Il risultato è un cumulo di cose messe assieme. Casablanca è l’America isolazionista che non sa o non vuole prendere parte a quella strana guerra d’oltreoceano. E Rick è l’americano isolato (ancora Dienstfrey) che in qualunque posto sperduto del mondo porta con sé i principi più sani della nazione. Ma che, messo di fronte al bivio, sa a chi deve portare le armi in Spagna. In questo senso Rick è l’eroe riluttante, il cavaliere della valle solitaria, il pistolero errante che viene convinto a prendere le armi e che, una volta risolta la situazione, schiva l’eroina e parte verso nuove avventure (P.F. Parshall). In ogni caso il suo è il ruolo nodale della vicenda. Perché tutti vengono da Rick (come diceva il titolo del lavoro teatrale) a chiedere un po’ d’amore, una speaking part, un numero alla roulette, un lasciapassare. Mostruoso apparato narcisistico, il Rick’s Café è un luogo mentale in cui gli altri sono tutte marionette guidate dall’io di Humphrey Bogart. È come un interminabile gioco di specchi (B. Day). Con Laszlo che è l’eroe che Rick avrebbe voluto essere, Renault l’uomo corrotto che ha rischiato di essere, Ugarte la vittima sacrificale che potrebbe diventare a ogni istante. Tutti vanno da Rick, ma è come se Rick li chiamasse all’appello, li facesse uscire dall’oscurità dell’incoscio per illuminarli alla luce del cinema. A tratti sembra che la stessa Seconda guerra mondiale non sia altro che un colossale gioco di teatro messo in scena per poter rivedere Ilse.

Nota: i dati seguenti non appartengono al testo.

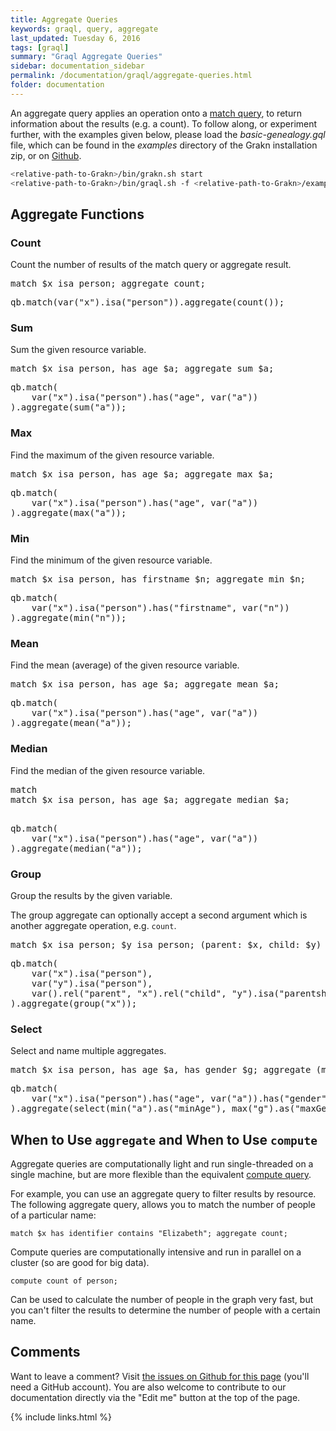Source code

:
 ```yaml
---
title: Aggregate Queries
keywords: graql, query, aggregate
last_updated: Tuesday 6, 2016
tags: [graql]
summary: "Graql Aggregate Queries"
sidebar: documentation_sidebar
permalink: /documentation/graql/aggregate-queries.html
folder: documentation
---
```


An aggregate query applies an operation onto a [match query](match-queries.html), to return information about the results (e.g. a count). To follow along, or experiment further, with the examples given below, please load the *basic-genealogy.gql* file, which can be found in the *examples* directory of the Grakn installation zip, or on [Github](https://github.com/graknlabs/grakn/blob/master/grakn-dist/src/examples/basic-genealogy.gql).

```bash
<relative-path-to-Grakn>/bin/grakn.sh start 
<relative-path-to-Grakn>/bin/graql.sh -f <relative-path-to-Grakn>/examples/basic-genealogy.gql
```



## Aggregate Functions

### Count

Count the number of results of the match query or aggregate result.

<div class="tab-content">
<div role="tabpanel" class="tab-pane active" id="shell1">
<pre>
match $x isa person; aggregate count;
</pre>
</div>
<div role="tabpanel" class="tab-pane" id="java1">
<pre>
qb.match(var("x").isa("person")).aggregate(count());
</pre>
</div> <!-- tab-pane -->
</div> <!-- tab-content -->

### Sum

Sum the given resource variable.

<div class="tab-content">
<div role="tabpanel" class="tab-pane active" id="shell1">
<pre>
match $x isa person, has age $a; aggregate sum $a;
</pre>
</div>
<div role="tabpanel" class="tab-pane" id="java1">
<pre>
qb.match(
    var("x").isa("person").has("age", var("a"))
).aggregate(sum("a"));
</pre>
</div> <!-- tab-pane -->
</div> <!-- tab-content -->

### Max

Find the maximum of the given resource variable.

<div class="tab-content">
<div role="tabpanel" class="tab-pane active" id="shell1">
<pre>
match $x isa person, has age $a; aggregate max $a;
</pre>
</div>
<div role="tabpanel" class="tab-pane" id="java1">
<pre>
qb.match(
    var("x").isa("person").has("age", var("a"))
).aggregate(max("a"));
</pre>
</div> <!-- tab-pane -->
</div> <!-- tab-content -->

### Min

Find the minimum of the given resource variable.

<div class="tab-content">
<div role="tabpanel" class="tab-pane active" id="shell1">
<pre>
match $x isa person, has firstname $n; aggregate min $n;
</pre>
</div>
<div role="tabpanel" class="tab-pane" id="java1">
<pre>
qb.match(
    var("x").isa("person").has("firstname", var("n"))
).aggregate(min("n"));
</pre>
</div> <!-- tab-pane -->
</div> <!-- tab-content -->

### Mean

Find the mean (average) of the given resource variable.

<div class="tab-content">
<div role="tabpanel" class="tab-pane active" id="shell1">
<pre>
match $x isa person, has age $a; aggregate mean $a;
</pre>
</div>
<div role="tabpanel" class="tab-pane" id="java1">
<pre>
qb.match(
    var("x").isa("person").has("age", var("a"))
).aggregate(mean("a"));
</pre>
</div> <!-- tab-pane -->
</div> <!-- tab-content -->

### Median

Find the median of the given resource variable.

<div class="tab-content">
<div role="tabpanel" class="tab-pane active" id="shell1">
<pre>
match
match $x isa person, has age $a; aggregate median $a;

</pre>
</div>
<div role="tabpanel" class="tab-pane" id="java1">
<pre>
qb.match(
    var("x").isa("person").has("age", var("a"))
).aggregate(median("a"));
</pre>
</div> <!-- tab-pane -->
</div> <!-- tab-content -->

### Group

Group the results by the given variable.

The group aggregate can optionally accept a second argument which is another 
aggregate operation, e.g. `count`.

<div class="tab-content">
<div role="tabpanel" class="tab-pane active" id="shell1">
<pre>
match $x isa person; $y isa person; (parent: $x, child: $y) isa parentship; aggregate group $x;
</pre>
</div>
<div role="tabpanel" class="tab-pane" id="java1">
<pre>
qb.match(
    var("x").isa("person"),
    var("y").isa("person"),
    var().rel("parent", "x").rel("child", "y").isa("parentship")
).aggregate(group("x"));
</pre>
</div> <!-- tab-pane -->
</div> <!-- tab-content -->

### Select

Select and name multiple aggregates.

<div class="tab-content">
<div role="tabpanel" class="tab-pane active" id="shell1">
<pre>
match $x isa person, has age $a, has gender $g; aggregate (min $a as minAge, max $g as maxGender);
</pre>
</div>
<div role="tabpanel" class="tab-pane" id="java1">
<pre>
qb.match(
    var("x").isa("person").has("age", var("a")).has("gender", var("g")),
).aggregate(select(min("a").as("minAge"), max("g").as("maxGender")));
</pre>
</div> <!-- tab-pane -->
</div> <!-- tab-content -->

## When to Use `aggregate` and When to Use `compute`

Aggregate queries are computationally light and run single-threaded on a single machine, but are more flexible than the equivalent [compute query](./compute-queries.html).

For example, you can use an aggregate query to filter results by resource. The following  aggregate query, allows you to match the number of people of a particular name:

```
match $x has identifier contains "Elizabeth"; aggregate count;
```

Compute queries are computationally intensive and run in parallel on a cluster (so are good for big data).

```
compute count of person; 
```

Can be used to calculate the number of people in the graph very fast, but you can't filter the results to determine the number of people with a certain name.

## Comments
Want to leave a comment? Visit <a href="https://github.com/graknlabs/docs/issues/42" target="_blank">the issues on Github for this page</a> (you'll need a GitHub account). You are also welcome to contribute to our documentation directly via the "Edit me" button at the top of the page.


{% include links.html %}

Tanto che non sarebbe difficile prendere un’altra angolazione, far appello al principio di realtà (P. Hogue). Ad esempio deridere Laszlo che col suo panama bianco, più che un eroe della Resistenza in fuga, sembra un turista americano a Bora Bora. Ma è un’opzione ingrata oltre che gratuita. Come ogni ricognizione dell’inconscio Casablanca è pateticamente ingenuo. Troppo ingenuo per non apparire sofisticato. E viceversa. Come si fa sulla Terra a pronunciare la battuta “Ricordo tutto di Parigi, i tedeschi erano in grigio, tu eri in blu”? Come si fa in un solo film ad avere due personaggi che si chiamano Ferrari e Renault? A Casablanca si può. E oltre a ciò, si può tacitare un canto nazista con le parole della Marsigliese. O gettare con nonchalance una bottiglia di Vichy per cestinare un governo collaborazionista. Qui è sempre tutto troppo per essere vero. Dunque è verissimo. O almeno è verissimo cinema. Distillato perfetto di anni di esperienza, di prove ed errori. È come quando il puzzle si ricompone, un po’ per ingegno, un po’ per tentativi ciechi e disperati, e mostra finalmente la figura nascosta.

Variety riconosce subito il film come un blockbuster. L’Academy gli consegna tre Oscar (miglior film, miglior regia, miglior sceneggiatura). In Europa esce a guerra finita e l’accoglienza è tiepida. I ricordi sono ancora troppo freschi per permettere di apprezzare quel nazista da operetta di Strasser. Ci sono voluti degli anni, ma soprattutto Play It Again, Sam (Provaci ancora, Sam, Herbert Ross 1972) per farlo riemergere. Per far sì che tutti noi (maschi) ci sentissimo un po’ Bogart. E così Sam ha ricominciato imperterrito a suonare il tempo che passa. Anche se quella battuta non la pronuncia mai nessuno nel film. Le leggende sono fatte così”.